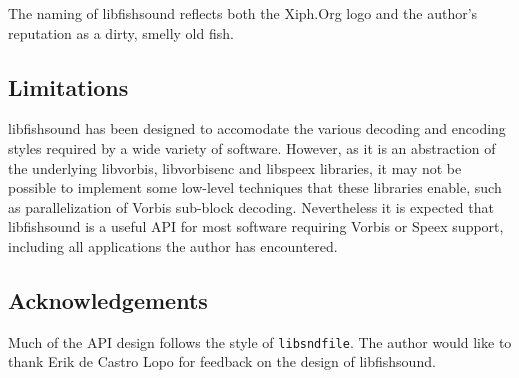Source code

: The naming of libfishsound reflects both the Xiph.Org logo and the author's reputation as a dirty, smelly old fish.\subsection{Limitations}\label{limitations}
libfishsound has been designed to accomodate the various decoding and encoding styles required by a wide variety of software. However, as it is an abstraction of the underlying libvorbis, libvorbisenc and libspeex libraries, it may not be possible to implement some low-level techniques that these libraries enable, such as parallelization of Vorbis sub-block decoding. Nevertheless it is expected that libfishsound is a useful API for most software requiring Vorbis or Speex support, including all applications the author has encountered.\subsection{Acknowledgements}\label{acknowledgements}
Much of the API design follows the style of {\tt libsndfile}. The author would like to thank Erik de Castro Lopo for feedback on the design of libfishsound. 

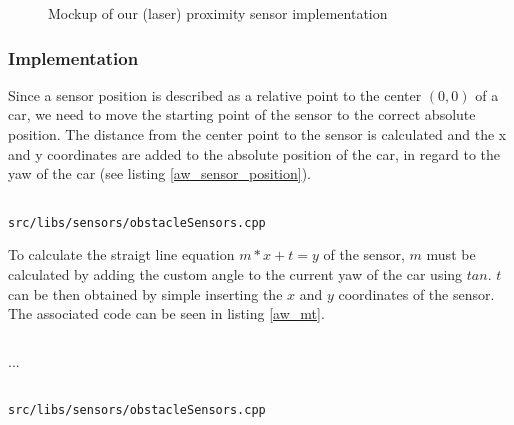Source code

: \documentclass[paper=a4, fontsize=11pt]{scrreprt}
\begin{document}
\begin{figure}[ht]
  \begin{center}
    \caption{Mockup of our (laser) proximity sensor implementation}\label{aw_mockup}
  \end{center}
\end{figure}

\subsubsection{Implementation}
Since a sensor position is described as a relative point to the center $(0,0)$ of a car,
we need to move the starting point of the sensor to the correct absolute position.
The distance from the center point to the sensor is calculated
and the x and y coordinates are added to the absolute position of the car,
in regard to the yaw of the car (see listing \ref{aw_sensor_position}).

\begin{listing}[ht]
  \inputminted[firstline=91,linenos=true,lastline=96,gobble=2]{c++}{../../../simulators/speed-dreams/src/libs/sensors/obstacleSensors.cpp}
  \caption{\texttt{src/libs/sensors/obstacleSensors.cpp}}\label{aw_sensor_position}
\end{listing}

To calculate the straigt line equation $m*x+t=y$ of the sensor,
$m$ must be calculated by adding the custom angle to the current yaw of the car using $tan$.
$t$ can be then obtained by simple inserting the $x$ and $y$ coordinates of the sensor.
The associated code can be seen in listing \ref{aw_mt}.

\begin{listing}[ht]
  \inputminted[firstline=105,linenos=true,lastline=104,gobble=2]{c++}{../../../simulators/speed-dreams/src/libs/sensors/obstacleSensors.cpp}
  \vspace{-0.3cm}...\vspace{-0.3cm}
  \inputminted[firstline=110,linenos=true,lastline=109,gobble=2]{c++}{../../../simulators/speed-dreams/src/libs/sensors/obstacleSensors.cpp}
  \caption{\texttt{src/libs/sensors/obstacleSensors.cpp}}\label{aw_mt}
\end{listing}
\end{document}
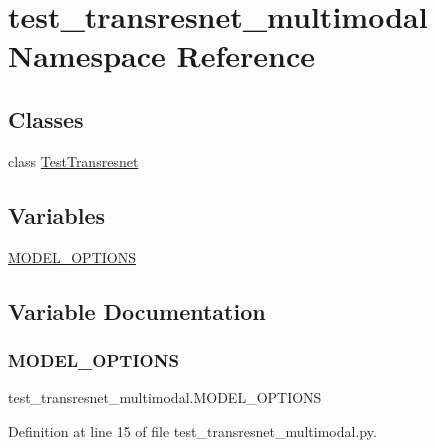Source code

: \hypertarget{namespacetest__transresnet__multimodal}{}\section{test\+\_\+transresnet\+\_\+multimodal Namespace Reference}
\label{namespacetest__transresnet__multimodal}
\subsection*{Classes}
\begin{DoxyCompactItemize}
\item 
class \hyperlink{classtest__transresnet__multimodal_1_1TestTransresnet}{Test\+Transresnet}
\end{DoxyCompactItemize}
\subsection*{Variables}
\begin{DoxyCompactItemize}
\item 
\hyperlink{namespacetest__transresnet__multimodal_a908948ea93099699527056ec25ccc779}{M\+O\+D\+E\+L\+\_\+\+O\+P\+T\+I\+O\+NS}
\end{DoxyCompactItemize}


\subsection{Variable Documentation}
\mbox{\label{namespacetest__transresnet__multimodal_a908948ea93099699527056ec25ccc779}} 
\subsubsection{\texorpdfstring{M\+O\+D\+E\+L\+\_\+\+O\+P\+T\+I\+O\+NS}{MODEL\_OPTIONS}}
{\footnotesize\ttfamily test\+\_\+transresnet\+\_\+multimodal.\+M\+O\+D\+E\+L\+\_\+\+O\+P\+T\+I\+O\+NS}



Definition at line 15 of file test\+\_\+transresnet\+\_\+multimodal.\+py.

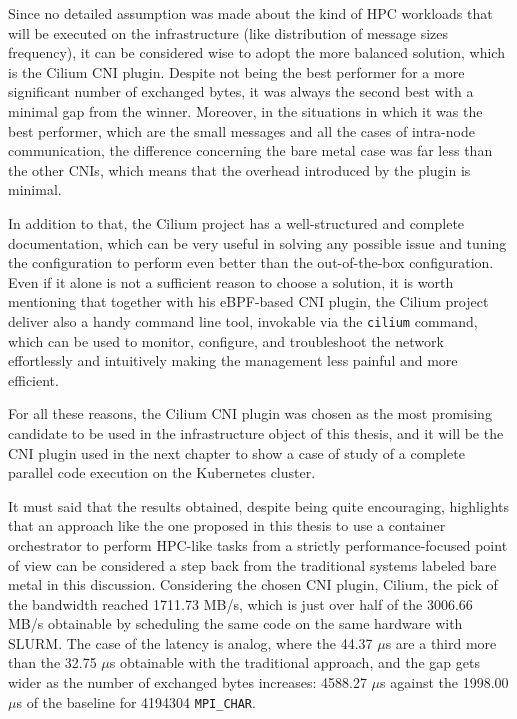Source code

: Since no detailed assumption was made about the kind of HPC workloads that will
be executed on the infrastructure (like distribution of message sizes
frequency), it can be considered wise to adopt the more balanced solution, which
is the Cilium CNI plugin.
Despite not being the best performer for a more significant number of exchanged
bytes, it was always the second best with a minimal gap from the winner.
Moreover, in the situations in which it was the best performer, which are the
small messages and all the cases of intra-node communication, the difference
concerning the bare metal case was far less than the other CNIs, which means
that the overhead introduced by the plugin is minimal.

In addition to that, the Cilium project has a well-structured and complete
documentation, which can be very useful in solving any possible issue and tuning
the configuration to perform even better than the out-of-the-box configuration.
Even if it alone is not a sufficient reason to choose a solution, it is worth
mentioning that together with his eBPF-based CNI plugin, the Cilium project
deliver also a handy command line tool, invokable via the \texttt{cilium}
command, which can be used to monitor, configure, and troubleshoot the network
effortlessly and intuitively making the management less painful and more
efficient.

For all these reasons, the Cilium CNI plugin was chosen as the most promising
candidate to be used in the infrastructure object of this thesis, and it will be
the CNI plugin used in the next chapter to show a case of study of a complete
parallel code execution on the Kubernetes cluster.

It must said that the results obtained, despite being quite encouraging,
highlights that an approach like the one proposed in this thesis to use a
container orchestrator to perform HPC-like tasks from a strictly
performance-focused point of view can be considered a step back from the
traditional systems labeled bare metal in this discussion.
Considering the chosen CNI plugin, Cilium, the pick of the bandwidth reached
1711.73 MB/s, which is just over half of the 3006.66 MB/s obtainable by
scheduling the same code on the same hardware with SLURM.
The case of the latency is analog, where the 44.37 $\mu$s are a third more than
the 32.75 $\mu$s obtainable with the traditional approach, and the gap gets
wider as the number of exchanged bytes increases: 4588.27 $\mu$s against the
1998.00 $\mu$s of the baseline for 4194304 \texttt{MPI\_CHAR}.

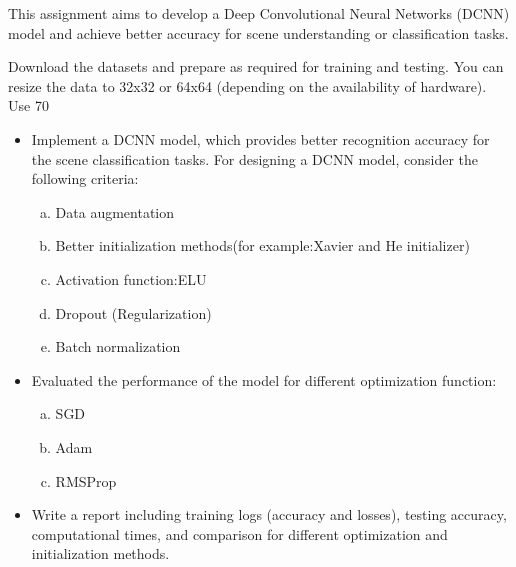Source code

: \documentclass[12pt,oneside,geqno]{article}
\begin{document}
	\begin{Problem}[b]
		This assignment aims to develop a Deep Convolutional Neural Networks (DCNN) model and achieve better accuracy for scene understanding or classification tasks.
		
		Download the datasets and prepare as required for training and testing. You can resize the data to 32x32 or 64x64 (depending on the availability of hardware). Use 70%
		
		\begin{itemize}
			
			\item Implement a DCNN model, which provides better recognition accuracy for the scene classification tasks. For designing a DCNN model, consider the following criteria:
			
			\begin{enumerate}[a)]
				
				\item Data augmentation
				\item Better initialization methods(for example:Xavier and He initializer)
				\item Activation function:ELU
				\item Dropout (Regularization)
				\item Batch normalization
				
			\end{enumerate}
			
			
			
			\item Evaluated the performance of the model for different optimization function:
			\begin{enumerate}[a)]
				\item SGD
				\item Adam
				\item RMSProp
				
			\end{enumerate}
			
			\item Write a report including training logs (accuracy and losses), testing accuracy, computational times, and comparison for different optimization and initialization methods. 
		\end{itemize}
		

\end{Problem}
\end{document}
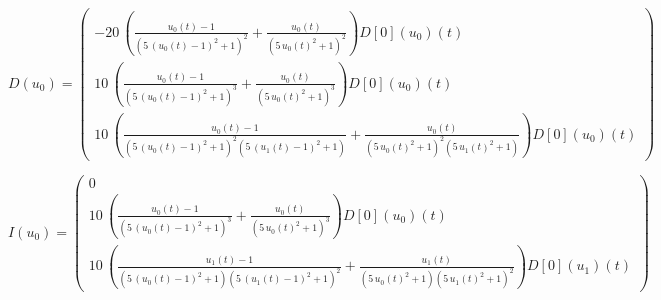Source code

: \documentclass{article}
\begin{document}
\[
  D(u_0) = \left(\begin{array}{r}
-20 \, {\left(\frac{u_{0}\left(t\right) - 1}{{\left(5 \, {\left(u_{0}\left(t\right) - 1\right)}^{2} + 1\right)}^{2}} + \frac{u_{0}\left(t\right)}{{\left(5 \, u_{0}\left(t\right)^{2} + 1\right)}^{2}}\right)} D[0]\left(u_{0}\right)\left(t\right) \\
10 \, {\left(\frac{u_{0}\left(t\right) - 1}{{\left(5 \, {\left(u_{0}\left(t\right) - 1\right)}^{2} + 1\right)}^{3}} + \frac{u_{0}\left(t\right)}{{\left(5 \, u_{0}\left(t\right)^{2} + 1\right)}^{3}}\right)} D[0]\left(u_{0}\right)\left(t\right) \\
10 \, {\left(\frac{u_{0}\left(t\right) - 1}{{\left(5 \, {\left(u_{0}\left(t\right) - 1\right)}^{2} + 1\right)}^{2} {\left(5 \, {\left(u_{1}\left(t\right) - 1\right)}^{2} + 1\right)}} + \frac{u_{0}\left(t\right)}{{\left(5 \, u_{0}\left(t\right)^{2} + 1\right)}^{2} {\left(5 \, u_{1}\left(t\right)^{2} + 1\right)}}\right)} D[0]\left(u_{0}\right)\left(t\right)
\end{array}\right)
\]

\[
  I(u_0) = \left(\begin{array}{r}
0 \\
10 \, {\left(\frac{u_{0}\left(t\right) - 1}{{\left(5 \, {\left(u_{0}\left(t\right) - 1\right)}^{2} + 1\right)}^{3}} + \frac{u_{0}\left(t\right)}{{\left(5 \, u_{0}\left(t\right)^{2} + 1\right)}^{3}}\right)} D[0]\left(u_{0}\right)\left(t\right) \\
10 \, {\left(\frac{u_{1}\left(t\right) - 1}{{\left(5 \, {\left(u_{0}\left(t\right) - 1\right)}^{2} + 1\right)} {\left(5 \, {\left(u_{1}\left(t\right) - 1\right)}^{2} + 1\right)}^{2}} + \frac{u_{1}\left(t\right)}{{\left(5 \, u_{0}\left(t\right)^{2} + 1\right)} {\left(5 \, u_{1}\left(t\right)^{2} + 1\right)}^{2}}\right)} D[0]\left(u_{1}\right)\left(t\right)
\end{array}\right)
\]
\end{document}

* * * * * * *

● **Instructions to follow**
Every line in the listing that holds the string "gobble" should be copied out.

● **Problem solution**
  \inputminted[firstline=91,linenos=true,lastline=96,gobble=2]{c++}{../../../simulators/speed-dreams/src/libs/sensors/obstacleSensors.cpp}
  \inputminted[firstline=105,linenos=true,lastline=104,gobble=2]{c++}{../../../simulators/speed-dreams/src/libs/sensors/obstacleSensors.cpp}
  \inputminted[firstline=110,linenos=true,lastline=109,gobble=2]{c++}{../../../simulators/speed-dreams/src/libs/sensors/obstacleSensors.cpp}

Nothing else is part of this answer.